Our study had several limitations. First, the subjects of this study were healthy, and those with missing values were excluded from the study, which might have resulted in a selection bias. Second, the subjects who were not followed up were excluded from the analysis targets of the longitudinal study. Moreover, the accurate date of onset of loss of kidney function was unclear. Therefore, the risk of the progression of the loss of kidney function might have been underestimated. Third, the analysis dataset contained data based on two points, baseline and 3 years later. We were unable to evaluate the relationship between eGFR change and BMI change for a long time using repeatedly measured data. Fourth, because this was an observational study, the preventive effect of BMI change on kidney function has remained unclarified. Fifth, as discussed above, GFR was estimated from serum creatinine level, which is affected by muscle mass.
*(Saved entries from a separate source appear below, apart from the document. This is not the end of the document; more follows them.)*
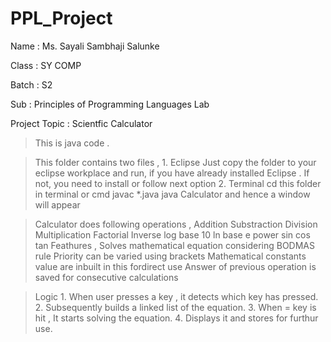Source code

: # PPL_Project

Name : Ms. Sayali Sambhaji Salunke

Class : SY COMP 

Batch : S2

Sub : Principles of Programming Languages Lab

Project Topic : Scientfic Calculator

> This is java code .

> This folder contains two files ,
	1. Eclipse
		Just copy the folder to your eclipse workplace and run, if you have already installed Eclipse .
		If not, you need to install or follow next option
	2. Terminal
		cd this folder in terminal or cmd
		javac *.java
		java Calculator
		and hence a window will appear

> Calculator does following operations ,
	Addition
	Substraction
	Division
	Multiplication
	Factorial
	Inverse
	log
	base 10
	ln base e
	power
	sin
	cos
	tan
> Feathures ,
	Solves mathematical equation considering BODMAS rule 
	Priority can be varied using brackets
	Mathematical constants value are inbuilt in this fordirect use
	Answer of previous operation is saved for consecutive calculations
	
> Logic
	1. When user presses a key , it detects which key has pressed.
	2. Subsequently builds a linked list of the equation.
	3. When = key is hit , It starts solving the equation. 
	4. Displays it and stores for furthur use.
	
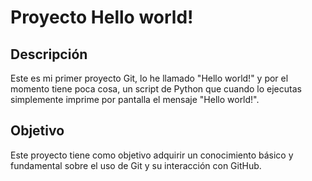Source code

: # Proyecto Hello world!
## Descripción
Este es mi primer proyecto Git, lo he llamado "Hello world!" y por el
momento tiene poca cosa, un script de Python que cuando lo ejecutas
simplemente imprime por pantalla el mensaje "Hello world!".
## Objetivo
Este proyecto tiene como objetivo adquirir un conocimiento básico y
fundamental sobre el uso de Git y su interacción con GitHub.
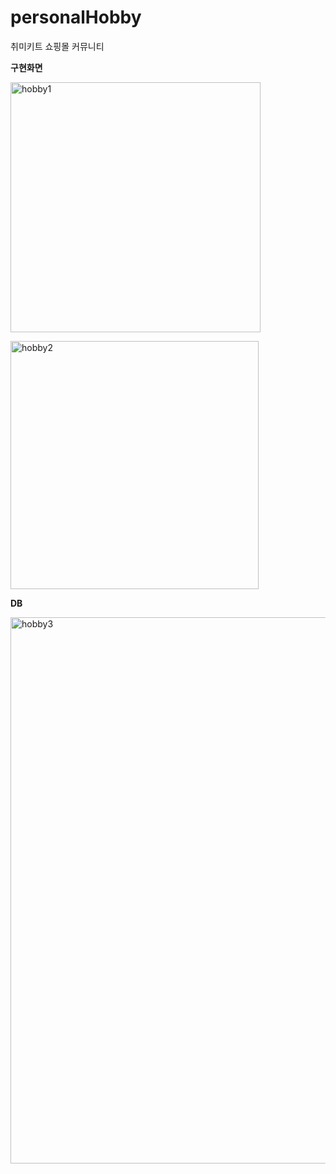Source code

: # personalHobby
취미키트 쇼핑몰 커뮤니티

 **구현화면**
  <p float="left">
<img width="400" alt="hobby1" src="https://github.com/user-attachments/assets/3c4c848c-6abf-41a2-ac7e-5f87605616cb" />
  </p>
  
  <p float="left">
<img width="397" alt="hobby2" src="https://github.com/user-attachments/assets/2083c66d-dea2-41c1-b74e-30d6f43e23a1" />
  </p>
  
   **DB**
  <p float="left">
<img width="874" alt="hobby3" src="https://github.com/user-attachments/assets/aba8155c-36ec-4954-be50-c614eee772ce" />
  </p>
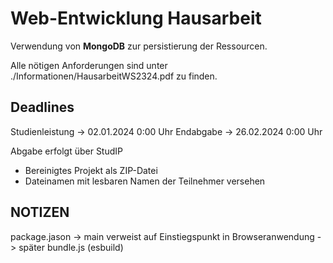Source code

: # Web-Entwicklung Hausarbeit

Verwendung von **MongoDB** zur persistierung der Ressourcen.

Alle nötigen Anforderungen sind unter ./Informationen/HausarbeitWS2324.pdf zu finden.

## Deadlines

Studienleistung -> 02.01.2024 0:00 Uhr
Endabgabe -> 26.02.2024 0:00 Uhr

Abgabe erfolgt über StudIP
+ Bereinigtes Projekt als ZIP-Datei
+ Dateinamen mit lesbaren Namen der Teilnehmer versehen

## NOTIZEN

package.jason -> main verweist auf Einstiegspunkt in Browseranwendung -> später bundle.js (esbuild)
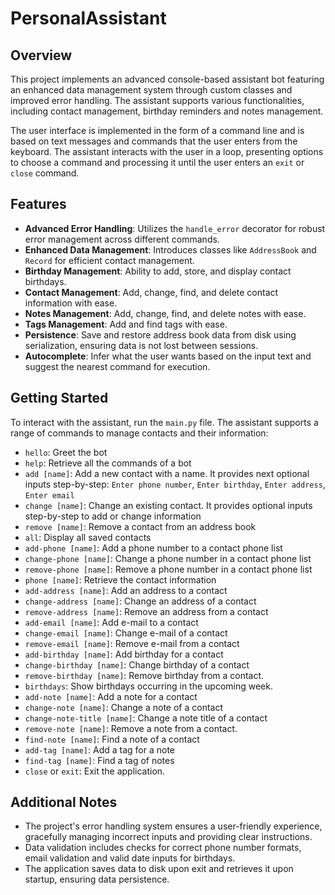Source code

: # PersonalAssistant

## Overview

This project implements an advanced console-based assistant bot featuring an enhanced data management system through custom classes and improved error handling. The assistant supports various functionalities, including contact management, birthday reminders and notes management.

The user interface is implemented in the form of a command line and is based on text messages and commands that the user enters from the keyboard. The assistant interacts with the user in a loop, presenting options to choose a command and processing it until the user enters an `exit` or `close` command.

## Features

-   **Advanced Error Handling**: Utilizes the `handle_error` decorator for robust error management across different commands.
-   **Enhanced Data Management**: Introduces classes like `AddressBook` and `Record` for efficient contact management.
-   **Birthday Management**: Ability to add, store, and display contact birthdays.
-   **Contact Management**: Add, change, find, and delete contact information with ease.
-   **Notes Management**: Add, change, find, and delete notes with ease.
-   **Tags Management**: Add and find tags with ease.
-   **Persistence**: Save and restore address book data from disk using serialization, ensuring data is not lost between sessions.
-   **Autocomplete**: Infer what the user wants based on the input text and suggest the nearest command for execution.

## Getting Started

To interact with the assistant, run the `main.py` file. The assistant supports a range of commands to manage contacts and their information:

-   `hello`: Greet the bot
-   `help`: Retrieve all the commands of a bot
-   `add [name]`: Add a new contact with a name. It provides next optional inputs step-by-step: `Enter phone number`, `Enter birthday`, `Enter address`, `Enter email`
-   `change [name]`: Change an existing contact. It provides optional inputs step-by-step to add or change information
-   `remove [name]`: Remove a contact from an address book
-   `all`: Display all saved contacts
-   `add-phone [name]`: Add a phone number to a contact phone list
-   `change-phone [name]`: Change a phone number in a contact phone list
-   `remove-phone [name]`: Remove a phone number in a contact phone list
-   `phone [name]`: Retrieve the contact information
-   `add-address [name]`: Add an address to a contact
-   `change-address [name]`: Change an address of a contact
-   `remove-address [name]`: Remove an address from a contact
-   `add-email [name]`: Add e-mail to a contact
-   `change-email [name]`: Change e-mail of a contact
-   `remove-email [name]`: Remove e-mail from a contact
-   `add-birthday [name]`: Add birthday for a contact
-   `change-birthday [name]`: Change birthday of a contact
-   `remove-birthday [name]`: Remove birthday from a contact.
-   `birthdays`: Show birthdays occurring in the upcoming week.
-   `add-note [name]`: Add a note for a contact
-   `change-note [name]`: Change a note of a contact
-   `change-note-title [name]`: Change a note title of a contact
-   `remove-note [name]`: Remove a note from a contact.
-   `find-note [name]`: Find a note of a contact
-   `add-tag [name]`: Add a tag for a note
-   `find-tag [name]`: Find a tag of notes
-   `close` or `exit`: Exit the application.

## Additional Notes

-   The project's error handling system ensures a user-friendly experience, gracefully managing incorrect inputs and providing clear instructions.
-   Data validation includes checks for correct phone number formats, email validation and valid date inputs for birthdays.
-   The application saves data to disk upon exit and retrieves it upon startup, ensuring data persistence.
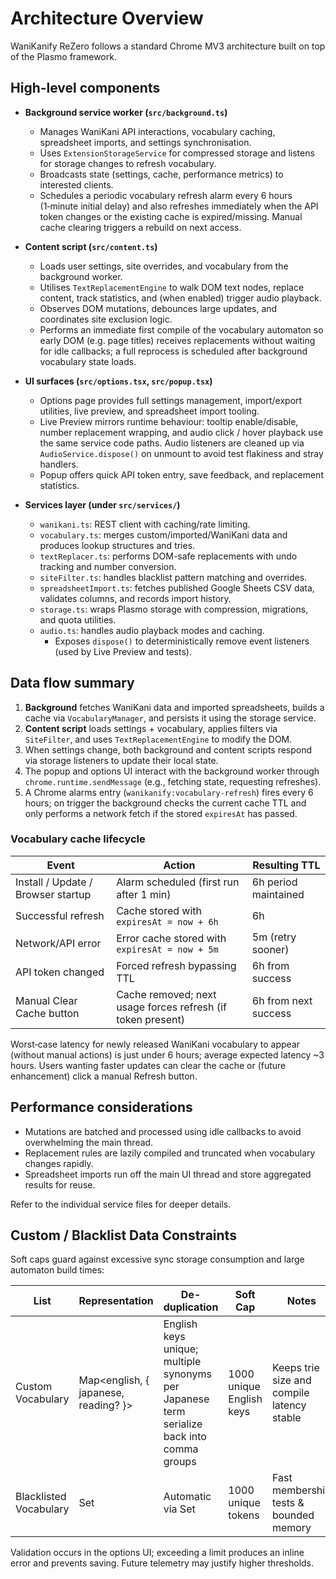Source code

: # Architecture Overview

WaniKanify ReZero follows a standard Chrome MV3 architecture built on top of the Plasmo framework.

## High-level components

- **Background service worker (`src/background.ts`)**
  - Manages WaniKani API interactions, vocabulary caching, spreadsheet imports, and settings synchronisation.
  - Uses `ExtensionStorageService` for compressed storage and listens for storage changes to refresh vocabulary.
  - Broadcasts state (settings, cache, performance metrics) to interested clients.
  - Schedules a periodic vocabulary refresh alarm every 6 hours (1‑minute initial delay) and also refreshes immediately when the API token changes or the existing cache is expired/missing. Manual cache clearing triggers a rebuild on next access.

- **Content script (`src/content.ts`)**
  - Loads user settings, site overrides, and vocabulary from the background worker.
  - Utilises `TextReplacementEngine` to walk DOM text nodes, replace content, track statistics, and (when enabled) trigger audio playback.
  - Observes DOM mutations, debounces large updates, and coordinates site exclusion logic.
  - Performs an immediate first compile of the vocabulary automaton so early DOM (e.g. page titles) receives replacements without waiting for idle callbacks; a full reprocess is scheduled after background vocabulary state loads.

- **UI surfaces (`src/options.tsx`, `src/popup.tsx`)**
  - Options page provides full settings management, import/export utilities, live preview, and spreadsheet import tooling.
  - Live Preview mirrors runtime behaviour: tooltip enable/disable, number replacement wrapping, and audio click / hover playback use the same service code paths. Audio listeners are cleaned up via `AudioService.dispose()` on unmount to avoid test flakiness and stray handlers.
  - Popup offers quick API token entry, save feedback, and replacement statistics.

- **Services layer (under `src/services/`)**
  - `wanikani.ts`: REST client with caching/rate limiting.
  - `vocabulary.ts`: merges custom/imported/WaniKani data and produces lookup structures and tries.
  - `textReplacer.ts`: performs DOM-safe replacements with undo tracking and number conversion.
  - `siteFilter.ts`: handles blacklist pattern matching and overrides.
  - `spreadsheetImport.ts`: fetches published Google Sheets CSV data, validates columns, and records import history.
  - `storage.ts`: wraps Plasmo storage with compression, migrations, and quota utilities.
  - `audio.ts`: handles audio playback modes and caching.
    - Exposes `dispose()` to deterministically remove event listeners (used by Live Preview and tests).

## Data flow summary

1. **Background** fetches WaniKani data and imported spreadsheets, builds a cache via `VocabularyManager`, and persists it using the storage service.
2. **Content script** loads settings + vocabulary, applies filters via `SiteFilter`, and uses `TextReplacementEngine` to modify the DOM.
3. When settings change, both background and content scripts respond via storage listeners to update their local state.
4. The popup and options UI interact with the background worker through `chrome.runtime.sendMessage` (e.g., fetching state, requesting refreshes).
5. A Chrome alarms entry (`wanikanify:vocabulary-refresh`) fires every 6 hours; on trigger the background checks the current cache TTL and only performs a network fetch if the stored `expiresAt` has passed.

### Vocabulary cache lifecycle

| Event | Action | Resulting TTL |
|-------|--------|---------------|
| Install / Update / Browser startup | Alarm scheduled (first run after 1 min) | 6h period maintained |
| Successful refresh | Cache stored with `expiresAt = now + 6h` | 6h |
| Network/API error | Error cache stored with `expiresAt = now + 5m` | 5m (retry sooner) |
| API token changed | Forced refresh bypassing TTL | 6h from success |
| Manual Clear Cache button | Cache removed; next usage forces refresh (if token present) | 6h from next success |

Worst‑case latency for newly released WaniKani vocabulary to appear (without manual actions) is just under 6 hours; average expected latency ~3 hours. Users wanting faster updates can clear the cache or (future enhancement) click a manual Refresh button.

## Performance considerations

- Mutations are batched and processed using idle callbacks to avoid overwhelming the main thread.
- Replacement rules are lazily compiled and truncated when vocabulary changes rapidly.
- Spreadsheet imports run off the main UI thread and store aggregated results for reuse.

Refer to the individual service files for deeper details.

## Custom / Blacklist Data Constraints

Soft caps guard against excessive sync storage consumption and large automaton build times:

| List | Representation | De-duplication | Soft Cap | Notes |
|------|----------------|----------------|----------|-------|
| Custom Vocabulary | Map<english, { japanese, reading? }> | English keys unique; multiple synonyms per Japanese term serialize back into comma groups | 1000 unique English keys | Keeps trie size and compile latency stable |
| Blacklisted Vocabulary | Set<string> | Automatic via Set | 1000 unique tokens | Fast membership tests & bounded memory |

Validation occurs in the options UI; exceeding a limit produces an inline error and prevents saving. Future telemetry may justify higher thresholds.
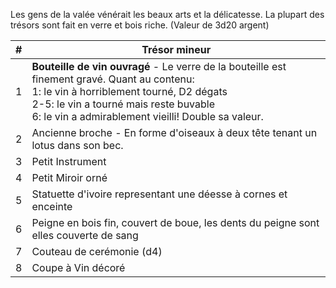 Les gens de la valée vénérait les beaux arts et la délicatesse. La plupart des trésors sont fait en verre et bois riche. (Valeur de 3d20 argent)

| #   | Trésor mineur                                                                                                                                                                                                                                   |
| --- | ----------------------------------------------------------------------------------------------------------------------------------------------------------------------------------------------------------------------------------------------- |
| 1   | **Bouteille de vin ouvragé** - Le verre de la bouteille est finement gravé. Quant au contenu: <br>1: le vin à horriblement tourné, D2 dégats<br>2-5: le vin a tourné mais reste buvable<br>6: le vin a admirablement vieilli! Double sa valeur. |
| 2   | Ancienne broche - En forme d'oiseaux à deux tête tenant un lotus dans son bec.                                                                                                                                                                  |
| 3   | Petit Instrument                                                                                                                                                                                                                                |
| 4   | Petit Miroir orné                                                                                                                                                                                                                               |
| 5   | Statuette d'ivoire representant une déesse à cornes et enceinte                                                                                                                                                                                 |
| 6   | Peigne en bois fin, couvert de boue, les dents du peigne sont elles couverte de sang                                                                                                                                                            |
| 7   | Couteau de cerémonie (d4)                                                                                                                                                                                                                       |
| 8   | Coupe à Vin décoré                                                                                                                                                                                                                              |
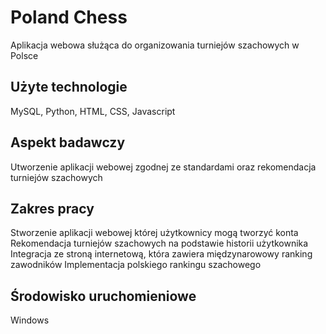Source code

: # Poland Chess
Aplikacja webowa służąca do organizowania turniejów szachowych w Polsce
## Użyte technologie
MySQL, Python, HTML, CSS, Javascript

## Aspekt badawczy
Utworzenie aplikacji webowej zgodnej ze standardami oraz rekomendacja turniejów szachowych
## Zakres pracy
Stworzenie aplikacji webowej której użytkownicy mogą tworzyć konta
Rekomendacja turniejów szachowych na podstawie historii użytkownika
Integracja ze stroną internetową, która zawiera międzynarowowy ranking zawodników
Implementacja polskiego rankingu szachowego
## Środowisko uruchomieniowe
Windows
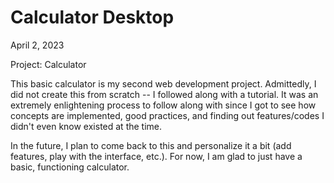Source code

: # Calculator Desktop

April 2, 2023

Project: Calculator

This basic calculator is my second web development project. Admittedly, I did not create this from scratch -- I followed along with a tutorial.
It was an extremely enlightening process to follow along with since I got to see how concepts are implemented, good practices, and finding
out features/codes I didn't even know existed at the time.

In the future, I plan to come back to this and personalize it a bit (add features, play with the interface, etc.). For now, I am glad
to just have a basic, functioning calculator.
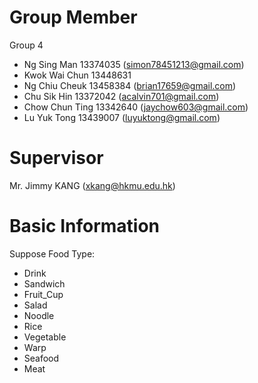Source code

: # Group Member
Group 4
- Ng Sing Man 13374035 (simon78451213@gmail.com)
- Kwok Wai Chun 13448631 
- Ng Chiu Cheuk 13458384 (brian17659@gmail.com)
- Chu Sik Hin 13372042 (acalvin701@gmail.com)
- Chow Chun Ting 13342640 (jaychow603@gmail.com)
- Lu Yuk Tong 13439007 (luyuktong@gmail.com)

# Supervisor
Mr. Jimmy KANG (xkang@hkmu.edu.hk)
# Basic Information
Suppose Food Type: 
- Drink
- Sandwich
- Fruit_Cup
- Salad
- Noodle
- Rice
- Vegetable
- Warp
- Seafood
- Meat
Sixth, the scatter plots suggest that the relationships between eGFR and BMI change in old males differed from those in young males. However, no interaction between age and BMI change was observed in males. The reasons for these findings may be as follows: (1) the sample size of males was not sufficiently large, and (2) the mean age of males was 40.11±9.49 years, and elderly persons were not included in this study. The range of ages in this study may be too small to show the effects of age on the relationship between eGFR change and BMI change.

Conclusions

In this study, rapid weight loss was associated with the loss of kidney function in males with normal weight, and with improvement of kidney function in overweight males. The risks and benefits of weight loss in relation to kidney function may differ depending on BMI and weight loss speed in males. Therefore, the effects of BMI and BMI change on kidney function should be taken into consideration when controlling weight.